The Winnington baronetcy, of Stanford Court in the County of Worcester, is a title in the Baronetage of Great Britain.

==History==
Sir Francis Winnington (1634–1700) Solicitor-General to King Charles II, acquired the family seat of Stanford Court, Stanford on Teme, Worcestershire through his marriage to Elizabeth, third and youngest sister and coheir of Edward Salwey.

The baronetage was created on 15 February 1755 for Edward Winnington (great-grandson of Sir Francis), subsequently Member of Parliament for Bewdley.
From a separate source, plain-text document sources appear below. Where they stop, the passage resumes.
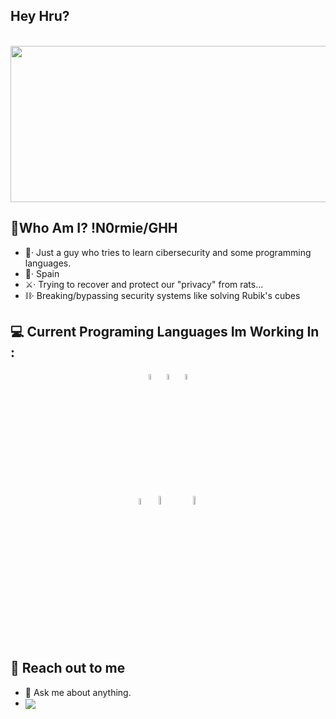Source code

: ## Hey Hru?


<div align="center">
	<br>
	<img src="https://cdn.discordapp.com/attachments/816051195100528647/940358220994723880/bsbl.png" width="600" height="250">
</div>


## 💬Who Am I? !N0rmie/GHH
- 📄· Just a guy who tries to learn cibersecurity and some programming languages.
- 📍· Spain
- ⚔️· Trying to recover and protect our "privacy" from rats...
- ⛓· Breaking/bypassing security systems like solving Rubik's cubes

## :computer: Current Programing Languages Im Working In : 
<p>
	<div align="center">
		<code><img width="5%" src="https://seeklogo.com/images/C/c-sharp-c-logo-02F17714BA-seeklogo.com.png"></code>
		<code><img width="5%" src="https://external-content.duckduckgo.com/iu/?u=https%3A%2F%2Fupload.wikimedia.org%2Fwikipedia%2Fcommons%2Fthumb%2Fc%2Fc3%2FPython-logo-notext.svg%2F1200px-Python-logo-notext.svg.png&f=1&nofb=1"></code>
		<code><img width="5%" src="https://upload.vectorlogo.zone/logos/javascript/images/239ec8a4-163e-4792-83b6-3f6d96911757.svg"></code>
		<br />
		<code><img width="5%" src="https://external-content.duckduckgo.com/iu/?u=https%3A%2F%2Fupload.wikimedia.org%2Fwikipedia%2Fcommons%2Fthumb%2F1%2F18%2FISO_C%252B%252B_Logo.svg%2F1200px-ISO_C%252B%252B_Logo.svg.png&f=1&nofb=1"></code>
		<code><img width="6%" src="https://external-content.duckduckgo.com/iu/?u=https%3A%2F%2Ficons.iconarchive.com%2Ficons%2Fmartz90%2Fhex%2F512%2Fhtml-5-icon.png&f=1&nofb=1">	</code>
		<code><img width="6%" src="https://external-content.duckduckgo.com/iu/?u=https%3A%2F%2Fwww.shareicon.net%2Fdata%2F2016%2F06%2F18%2F603669_lua_512x512.png&f=1&nofb=1"></code>
	</div>
</p>

## 👋 Reach out to me 
- 💬 Ask me about anything.
- <a href="https://discord.gg/x93s3bEcdZ">
    <img
      align="center"
      src="https://img.shields.io/badge/Discord-1C1C1C?style=for-the-badge&logo=discord&logoColor=00FFFF">
  </a>
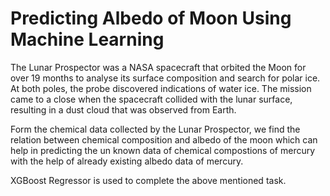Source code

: # Predicting Albedo of Moon Using Machine Learning

The Lunar Prospector was a NASA spacecraft that orbited the Moon for over 19 months to analyse its surface composition and search for polar ice. At both poles, the probe discovered indications of water ice. The mission came to a close when the spacecraft collided with the lunar surface, resulting in a dust cloud that was observed from Earth.

Form the chemical data collected by the Lunar Prospector, we find the relation between chemical composition and albedo of the moon which can help in predicting the un known data of chemical compostions of mercury with the help of already existing albedo data of mercury.

XGBoost Regressor is used to complete the above mentioned task.
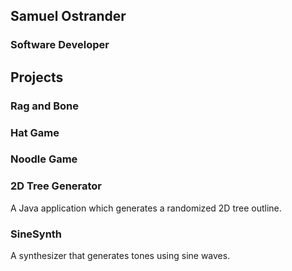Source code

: ## Samuel Ostrander

### Software Developer




## Projects

### Rag and Bone


### Hat Game


### Noodle Game


### 2D Tree Generator
A Java application which generates a randomized 2D tree outline. 

### SineSynth
A synthesizer that generates tones using sine waves.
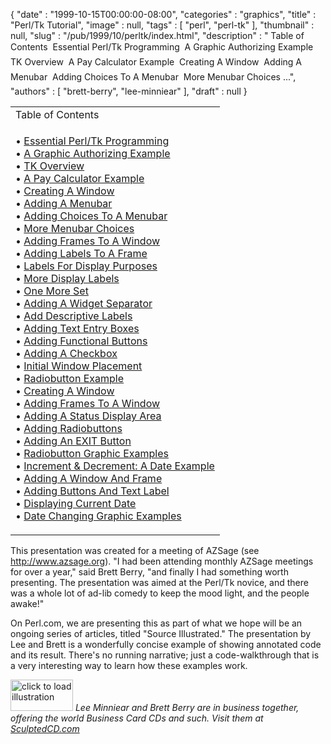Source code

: {
   "date" : "1999-10-15T00:00:00-08:00",
   "categories" : "graphics",
   "title" : "Perl/Tk Tutorial",
   "image" : null,
   "tags" : [
      "perl",
      "perl-tk"
   ],
   "thumbnail" : null,
   "slug" : "/pub/1999/10/perltk/index.html",
   "description" : " Table of Contents  Essential Perl/Tk Programming  A Graphic Authorizing Example  TK Overview  A Pay Calculator Example  Creating A Window  Adding A Menubar  Adding Choices To A Menubar  More Menubar Choices ...",
   "authors" : [
      "brett-berry",
      "lee-minniear"
   ],
   "draft" : null
}



<table>
<colgroup>
<col width="100%" />
</colgroup>
<tbody>
<tr class="odd">
<td>Table of Contents</td>
</tr>
<tr class="even">
<td><p>• <a href="/media/_pub_1999_10_perltk_index/sld001.htm">Essential Perl/Tk Programming</a><br />
• <a href="/media/_pub_1999_10_perltk_index/sld002.htm">A Graphic Authorizing Example</a><br />
• <a href="/media/_pub_1999_10_perltk_index/sld003.htm">TK Overview</a><br />
• <a href="/media/_pub_1999_10_perltk_index/sld004.htm">A Pay Calculator Example</a><br />
• <a href="/media/_pub_1999_10_perltk_index/sld005.htm">Creating A Window</a><br />
• <a href="/media/_pub_1999_10_perltk_index/sld006.htm">Adding A Menubar</a><br />
• <a href="/media/_pub_1999_10_perltk_index/sld007.htm">Adding Choices To A Menubar</a><br />
• <a href="/media/_pub_1999_10_perltk_index/sld008.htm">More Menubar Choices</a><br />
• <a href="/media/_pub_1999_10_perltk_index/sld009.htm">Adding Frames To A Window</a><br />
• <a href="/media/_pub_1999_10_perltk_index/sld010.htm">Adding Labels To A Frame</a><br />
• <a href="/media/_pub_1999_10_perltk_index/sld011.htm">Labels For Display Purposes</a><br />
• <a href="/media/_pub_1999_10_perltk_index/sld012.htm">More Display Labels</a><br />
• <a href="/media/_pub_1999_10_perltk_index/sld013.htm">One More Set</a><br />
• <a href="/media/_pub_1999_10_perltk_index/sld014.htm">Adding A Widget Separator</a><br />
• <a href="/media/_pub_1999_10_perltk_index/sld015.htm">Add Descriptive Labels</a><br />
• <a href="/media/_pub_1999_10_perltk_index/sld016.htm">Adding Text Entry Boxes</a><br />
• <a href="/media/_pub_1999_10_perltk_index/sld017.htm">Adding Functional Buttons</a><br />
• <a href="/media/_pub_1999_10_perltk_index/sld018.htm">Adding A Checkbox</a><br />
• <a href="/media/_pub_1999_10_perltk_index/sld019.htm">Initial Window Placement</a><br />
• <a href="/media/_pub_1999_10_perltk_index/sld020.htm">Radiobutton Example</a><br />
• <a href="/media/_pub_1999_10_perltk_index/sld021.htm">Creating A Window</a><br />
• <a href="/media/_pub_1999_10_perltk_index/sld022.htm">Adding Frames To A Window</a><br />
• <a href="/media/_pub_1999_10_perltk_index/sld023.htm">Adding A Status Display Area</a><br />
• <a href="/media/_pub_1999_10_perltk_index/sld024.htm">Adding Radiobuttons</a><br />
• <a href="/media/_pub_1999_10_perltk_index/sld025.htm">Adding An EXIT Button</a><br />
• <a href="/media/_pub_1999_10_perltk_index/sld026.htm">Radiobutton Graphic Examples</a><br />
• <a href="/media/_pub_1999_10_perltk_index/sld027.htm">Increment &amp; Decrement: A Date Example</a><br />
• <a href="/media/_pub_1999_10_perltk_index/sld028.htm">Adding A Window And Frame</a><br />
• <a href="/media/_pub_1999_10_perltk_index/sld029.htm">Adding Buttons And Text Label</a><br />
• <a href="/media/_pub_1999_10_perltk_index/sld030.htm">Displaying Current Date</a><br />
• <a href="/media/_pub_1999_10_perltk_index/sld031.htm">Date Changing Graphic Examples</a><br />
</p></td>
</tr>
</tbody>
</table>

This presentation was created for a meeting of AZSage (see <http://www.azsage.org>). "I had been attending monthly AZSage meetings for over a year," said Brett Berry, "and finally I had something worth presenting. The presentation was aimed at the Perl/Tk novice, and there was a whole lot of ad-lib comedy to keep the mood light, and the people awake!"

On Perl.com, we are presenting this as part of what we hope will be an ongoing series of articles, titled "Source Illustrated." The presentation by Lee and Brett is a wonderfully concise example of showing annotated code and its result. There's no running narrative; just a code-walkthrough that is a very interesting way to learn how these examples work.

[<img src="/images/_pub_1999_10_perltk_index/illustration.gif" alt="click to load illustration" width="100" height="50" />](/media/_pub_1999_10_perltk_index/sld001.htm)
*Lee Minniear and Brett Berry are in business together, offering the world Business Card CDs and such. Visit them at [SculptedCD.com](http://www.SculptedCD.com)*


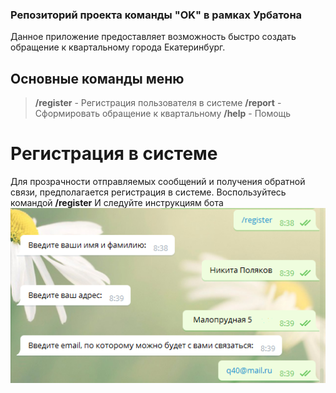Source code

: ### Репозиторий проекта команды "OK" в рамках Урбатона
Данное приложение предоставляет возможность быстро создать обращение к квартальному города Екатеринбург.
## Основные команды меню
>**/register** - Регистрация пользователя в системе
>**/report** - Сформировать обращение к квартальному
>**/help** - Помощь

# Регистрация в системе
Для прозрачности отправляемых сообщений и получения обратной связи, предполагается регистрация в системе.
Воспользуйтесь командой **/register**
И следуйте инструкциям бота
![Регистрация в системе](img/reg.png)
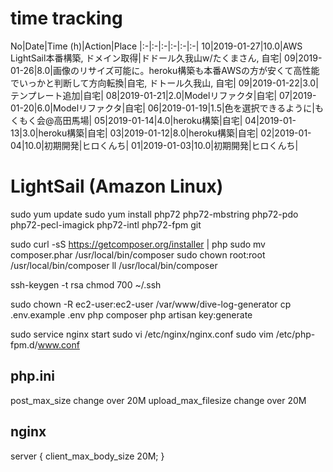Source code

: # time tracking

No|Date|Time (h)|Action|Place
|:-|:-|:-|:-|:-|:-|
10|2019-01-27|10.0|AWS LightSail本番構築, ドメイン取得|ドドール久我山w/たくまさん, 自宅|
09|2019-01-26|8.0|画像のリサイズ可能に。heroku構築も本番AWSの方が安くて高性能でいっかと判断して方向転換|自宅, ドトール久我山, 自宅|
09|2019-01-22|3.0|テンプレート追加|自宅|
08|2019-01-21|2.0|Modelリファクタ|自宅|
07|2019-01-20|6.0|Modelリファクタ|自宅|
06|2019-01-19|1.5|色を選択できるように|もくもく会@高田馬場|
05|2019-01-14|4.0|heroku構築|自宅|
04|2019-01-13|3.0|heroku構築|自宅|
03|2019-01-12|8.0|heroku構築|自宅|
02|2019-01-04|10.0|初期開発|ヒロくんち|
01|2019-01-03|10.0|初期開発|ヒロくんち|

# LightSail (Amazon Linux)
sudo yum update
sudo yum install php72 php72-mbstring php72-pdo php72-pecl-imagick php72-intl php72-fpm git

sudo curl -sS https://getcomposer.org/installer | php
sudo mv composer.phar /usr/local/bin/composer
sudo chown root:root /usr/local/bin/composer
ll /usr/local/bin/composer

ssh-keygen -t rsa
chmod 700 ~/.ssh

sudo chown -R ec2-user:ec2-user /var/www/dive-log-generator
cp .env.example .env
php composer
php artisan key:generate

sudo service nginx start
sudo vi /etc/nginx/nginx.conf
sudo vim /etc/php-fpm.d/www.conf

## php.ini
post_max_size change over 20M
upload_max_filesize change over 20M

## nginx
server {
    client_max_body_size 20M;
}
The 2nd Baronet represented Droitwich in the House of Commons and the 3rd Baronet Droitwich, Worcestershire and Bewdley. The 4th Baronet sat as Liberal Member of Parliament for Bewdley. The 5th Baronet was High Sheriff of Worcestershire in 1894.

The 7th Baronet was High Sheriff of Worcestershire] in 2015.

==Winnington baronets, of Stanford Court (1755)==
- Sir Edward Winnington, 1st Baronet (c. 1728–1791)
- Sir Edward Winnington, 2nd Baronet (1749–1805)
- Sir Thomas Edward Winnington, 3rd Baronet (c. 1780–1839)
- Sir Thomas Edward Winnington, 4th Baronet (1811–1872)
- Sir Francis Salwey Winnington, 5th Baronet (1849–1931)
- Sir Francis Salwey William Winnington, 6th Baronet (1907–2003)
- Sir Anthony Edward Winnington, 7th Baronet (born 1948)

The heir apparent is the present holder's son Edward Alan Winnington (born 1987).

==Extended family==
Charles William Winnington-Ingram (1850–1923), grandson of the Reverend Edward Winnington-Ingram, second son of the 2nd Baronet, was a Rear-Admiral in the Royal Navy. His son Reginald Pepys Winnington-Ingram was Professor of Greek at King's College, London. Herbert Frederick Winnington-Ingram, youngest son of the aforementioned Reverend Edward Winnington-Ingram, second son of the 2nd Baronet, was also a Rear-Admiral in the Royal Navy.

Another grandson of the Reverend Edward Winnington-Ingram was Arthur Winnington-Ingram, Bishop of London from 1901 to 1939. His younger brother Edward and his nephew (Edward's son) Arthur were both priests who became Archdeacons of Hereford.